* [Exercise goal] What do the lines say from the one containing "name_no_color | 080724 |" to the end of the records? Restate them word for word, and only those.

• • •

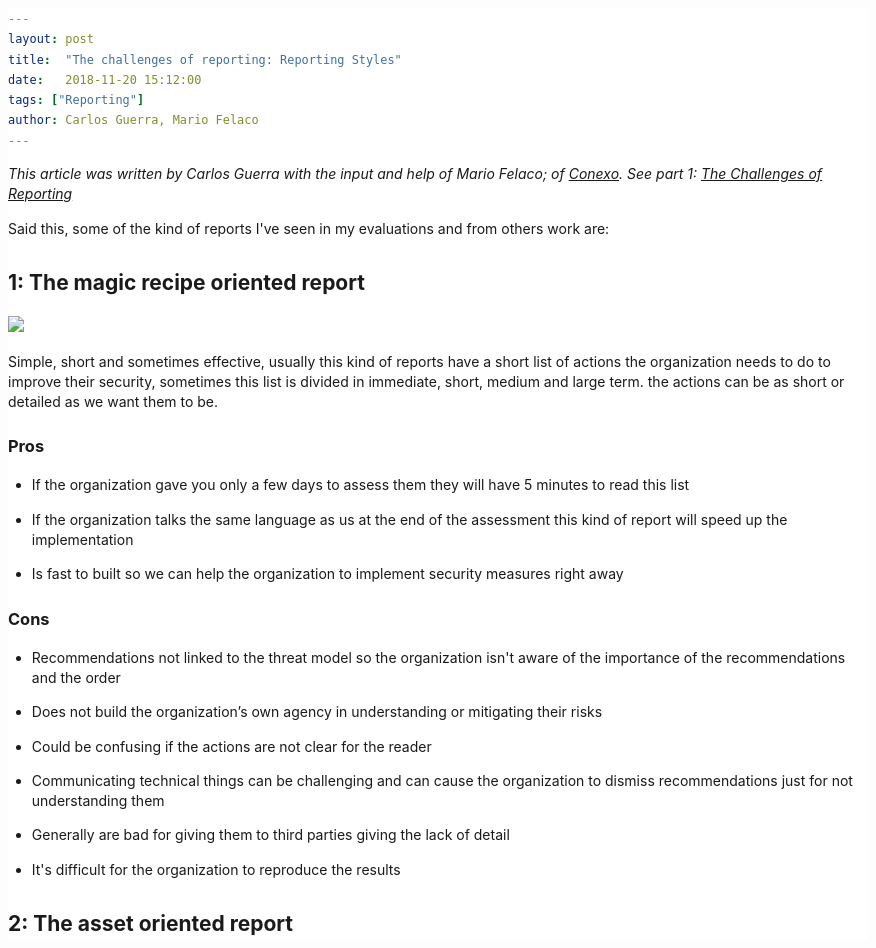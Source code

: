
 ```yaml
---
layout: post
title:  "The challenges of reporting: Reporting Styles"
date:   2018-11-20 15:12:00
tags: ["Reporting"]
author: Carlos Guerra, Mario Felaco
---
```


*This article was written by Carlos Guerra with the input and help of
Mario Felaco; of [Conexo](https://conexo.org/). See part 1: [The Challenges of Reporting](https://safetag.org/posts/2018-11-19-challenges-of-reporting/)*


Said this, some of the kind of reports I've seen in my evaluations and
from others work are:

1: The magic recipe oriented report
-----------------------------------

![](/img/blog/challengesreporting/image1.png)

Simple, short and sometimes effective, usually this kind of reports have
a short list of actions the organization needs to do to improve their
security, sometimes this list is divided in immediate, short, medium and
large term. the actions can be as short or detailed as we want them to
be.

### Pros

-   If the organization gave you only a few days to assess them they will have 5 minutes to read this list

-   If the organization talks the same language as us at the end of the assessment this kind of report will speed up the implementation

-   Is fast to built so we can help the organization to implement security measures right away

### Cons

-   Recommendations not linked to the threat model so the organization isn't aware of the importance of the recommendations and the order

-   Does not build the organization’s own agency in understanding or mitigating their risks

-   Could be confusing if the actions are not clear for the reader

-   Communicating technical things can be challenging and can cause the organization to dismiss recommendations just for not understanding them

-   Generally are bad for giving them to third parties giving the lack of detail

-   It's difficult for the organization to reproduce the results

2: The asset oriented report
----------------------------
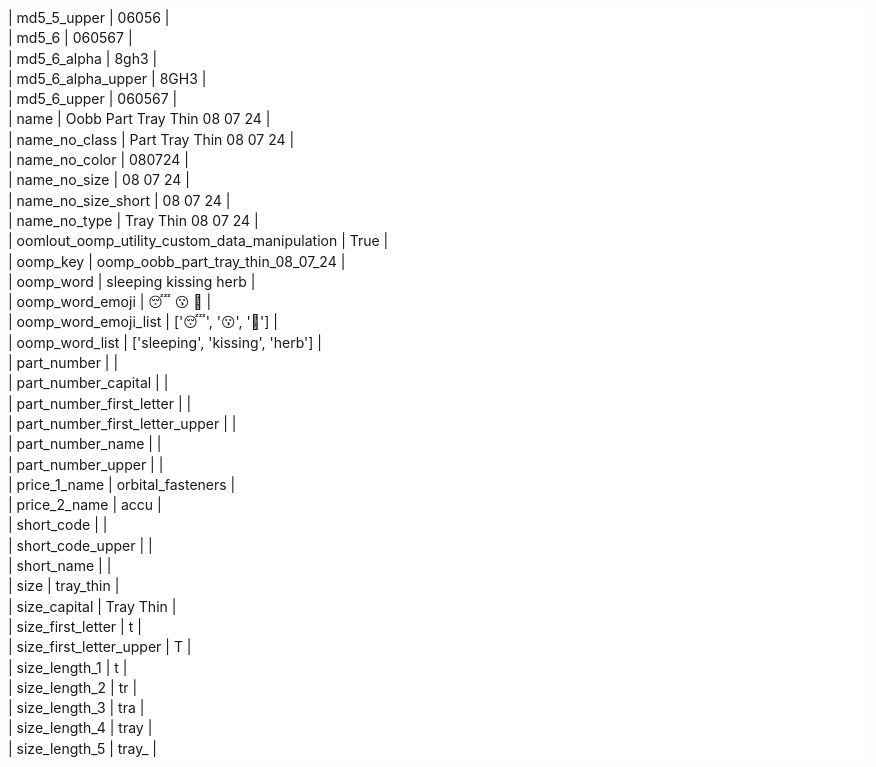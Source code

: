 | md5_5_upper | 06056 |  
| md5_6 | 060567 |  
| md5_6_alpha | 8gh3 |  
| md5_6_alpha_upper | 8GH3 |  
| md5_6_upper | 060567 |  
| name | Oobb Part Tray Thin 08 07 24 |  
| name_no_class | Part Tray Thin 08 07 24 |  
| name_no_color | 080724 |  
| name_no_size | 08 07 24 |  
| name_no_size_short | 08 07 24 |  
| name_no_type | Tray Thin 08 07 24 |  
| oomlout_oomp_utility_custom_data_manipulation | True |  
| oomp_key | oomp_oobb_part_tray_thin_08_07_24 |  
| oomp_word | sleeping kissing herb |  
| oomp_word_emoji | :sleeping: :kissing: :herb: |  
| oomp_word_emoji_list | [':sleeping:', ':kissing:', ':herb:'] |  
| oomp_word_list | ['sleeping', 'kissing', 'herb'] |  
| part_number |  |  
| part_number_capital |  |  
| part_number_first_letter |  |  
| part_number_first_letter_upper |  |  
| part_number_name |  |  
| part_number_upper |  |  
| price_1_name | orbital_fasteners |  
| price_2_name | accu |  
| short_code |  |  
| short_code_upper |  |  
| short_name |  |  
| size | tray_thin |  
| size_capital | Tray Thin |  
| size_first_letter | t |  
| size_first_letter_upper | T |  
| size_length_1 | t |  
| size_length_2 | tr |  
| size_length_3 | tra |  
| size_length_4 | tray |  
| size_length_5 | tray_ |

• • •

* [Response]
| name_no_color | 080724 |  
| name_no_size | 08 07 24 |  
| name_no_size_short | 08 07 24 |  
| name_no_type | Tray Thin 08 07 24 |  
| oomlout_oomp_utility_custom_data_manipulation | True |  
| oomp_key | oomp_oobb_part_tray_thin_08_07_24 |  
| oomp_word | sleeping kissing herb |  
| oomp_word_emoji | :sleeping: :kissing: :herb: |  
| oomp_word_emoji_list | [':sleeping:', ':kissing:', ':herb:'] |  
| oomp_word_list | ['sleeping', 'kissing', 'herb'] |  
| part_number |  |  
| part_number_capital |  |  
| part_number_first_letter |  |  
| part_number_first_letter_upper |  |  
| part_number_name |  |  
| part_number_upper |  |  
| price_1_name | orbital_fasteners |  
| price_2_name | accu |  
| short_code |  |  
| short_code_upper |  |  
| short_name |  |  
| size | tray_thin |  
| size_capital | Tray Thin |  
| size_first_letter | t |  
| size_first_letter_upper | T |  
| size_length_1 | t |  
| size_length_2 | tr |  
| size_length_3 | tra |  
| size_length_4 | tray |  
| size_length_5 | tray_ |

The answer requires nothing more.